## Source texts of formatted documents
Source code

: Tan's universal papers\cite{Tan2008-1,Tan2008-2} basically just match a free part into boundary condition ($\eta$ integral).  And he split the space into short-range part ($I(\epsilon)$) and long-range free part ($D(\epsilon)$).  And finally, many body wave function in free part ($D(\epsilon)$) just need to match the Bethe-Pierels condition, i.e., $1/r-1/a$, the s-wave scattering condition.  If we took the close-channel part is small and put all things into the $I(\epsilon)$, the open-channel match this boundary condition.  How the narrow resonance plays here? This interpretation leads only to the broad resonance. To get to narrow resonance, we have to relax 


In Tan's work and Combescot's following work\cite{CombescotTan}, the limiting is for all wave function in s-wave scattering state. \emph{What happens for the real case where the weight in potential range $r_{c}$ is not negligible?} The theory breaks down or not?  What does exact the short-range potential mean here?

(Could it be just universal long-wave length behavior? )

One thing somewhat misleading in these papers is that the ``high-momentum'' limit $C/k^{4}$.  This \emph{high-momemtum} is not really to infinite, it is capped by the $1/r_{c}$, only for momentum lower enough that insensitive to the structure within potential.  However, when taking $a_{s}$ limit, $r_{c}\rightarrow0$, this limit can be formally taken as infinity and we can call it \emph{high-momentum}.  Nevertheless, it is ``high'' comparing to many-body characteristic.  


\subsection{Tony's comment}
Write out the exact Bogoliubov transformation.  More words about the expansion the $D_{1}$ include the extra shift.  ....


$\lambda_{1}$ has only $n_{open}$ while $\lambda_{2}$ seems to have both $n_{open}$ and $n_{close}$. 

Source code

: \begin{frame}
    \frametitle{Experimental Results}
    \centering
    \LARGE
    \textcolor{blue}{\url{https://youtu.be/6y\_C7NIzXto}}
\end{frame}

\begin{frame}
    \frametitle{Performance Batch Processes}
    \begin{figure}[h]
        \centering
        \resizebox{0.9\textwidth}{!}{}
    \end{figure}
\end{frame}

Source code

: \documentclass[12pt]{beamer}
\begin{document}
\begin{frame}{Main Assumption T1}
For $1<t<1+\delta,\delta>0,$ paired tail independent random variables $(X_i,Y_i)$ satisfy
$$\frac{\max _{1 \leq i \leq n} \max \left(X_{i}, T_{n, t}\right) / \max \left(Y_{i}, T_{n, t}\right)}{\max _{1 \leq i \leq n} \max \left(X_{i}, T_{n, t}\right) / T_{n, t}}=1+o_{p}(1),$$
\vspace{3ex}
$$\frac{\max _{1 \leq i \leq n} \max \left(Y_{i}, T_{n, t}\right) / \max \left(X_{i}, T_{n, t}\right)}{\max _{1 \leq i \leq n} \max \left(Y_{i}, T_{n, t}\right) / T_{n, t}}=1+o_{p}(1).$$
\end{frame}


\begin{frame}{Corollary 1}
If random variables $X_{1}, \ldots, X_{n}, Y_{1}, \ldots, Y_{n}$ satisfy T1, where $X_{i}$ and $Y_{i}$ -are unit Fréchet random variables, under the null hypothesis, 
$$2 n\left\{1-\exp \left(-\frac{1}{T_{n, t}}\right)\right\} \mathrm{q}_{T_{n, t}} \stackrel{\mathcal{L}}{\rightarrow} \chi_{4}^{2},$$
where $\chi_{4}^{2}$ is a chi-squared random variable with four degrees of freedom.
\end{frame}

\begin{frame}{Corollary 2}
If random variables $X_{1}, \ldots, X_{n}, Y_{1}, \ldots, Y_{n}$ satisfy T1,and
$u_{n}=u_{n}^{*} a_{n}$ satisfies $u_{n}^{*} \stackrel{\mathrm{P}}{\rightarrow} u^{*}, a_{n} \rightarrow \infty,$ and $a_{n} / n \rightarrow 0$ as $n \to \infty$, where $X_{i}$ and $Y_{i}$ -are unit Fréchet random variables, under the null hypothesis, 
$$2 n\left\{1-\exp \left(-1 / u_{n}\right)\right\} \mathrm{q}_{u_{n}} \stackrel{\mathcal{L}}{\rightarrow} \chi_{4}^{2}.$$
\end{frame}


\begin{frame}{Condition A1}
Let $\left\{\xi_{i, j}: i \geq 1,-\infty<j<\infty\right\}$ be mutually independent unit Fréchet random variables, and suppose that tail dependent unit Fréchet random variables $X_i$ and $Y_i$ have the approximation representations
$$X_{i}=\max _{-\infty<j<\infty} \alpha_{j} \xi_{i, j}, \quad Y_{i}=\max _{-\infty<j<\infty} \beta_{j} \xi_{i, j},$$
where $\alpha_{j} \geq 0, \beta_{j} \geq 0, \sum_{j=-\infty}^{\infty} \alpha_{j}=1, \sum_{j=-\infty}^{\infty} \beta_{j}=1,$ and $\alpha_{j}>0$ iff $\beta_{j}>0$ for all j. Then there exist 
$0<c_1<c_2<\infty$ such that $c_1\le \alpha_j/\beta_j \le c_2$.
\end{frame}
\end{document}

## Problem statement
Pull every line containing "left" from the data.

## Response to the task
$$\frac{\max _{1 \leq i \leq n} \max \left(X_{i}, T_{n, t}\right) / \max \left(Y_{i}, T_{n, t}\right)}{\max _{1 \leq i \leq n} \max \left(X_{i}, T_{n, t}\right) / T_{n, t}}=1+o_{p}(1),$$
$$\frac{\max _{1 \leq i \leq n} \max \left(Y_{i}, T_{n, t}\right) / \max \left(X_{i}, T_{n, t}\right)}{\max _{1 \leq i \leq n} \max \left(Y_{i}, T_{n, t}\right) / T_{n, t}}=1+o_{p}(1).$$
$$2 n\left\{1-\exp \left(-\frac{1}{T_{n, t}}\right)\right\} \mathrm{q}_{T_{n, t}} \stackrel{\mathcal{L}}{\rightarrow} \chi_{4}^{2},$$
$$2 n\left\{1-\exp \left(-1 / u_{n}\right)\right\} \mathrm{q}_{u_{n}} \stackrel{\mathcal{L}}{\rightarrow} \chi_{4}^{2}.$$
Let $\left\{\xi_{i, j}: i \geq 1,-\infty<j<\infty\right\}$ be mutually independent unit Fréchet random variables, and suppose that tail dependent unit Fréchet random variables $X_i$ and $Y_i$ have the approximation representations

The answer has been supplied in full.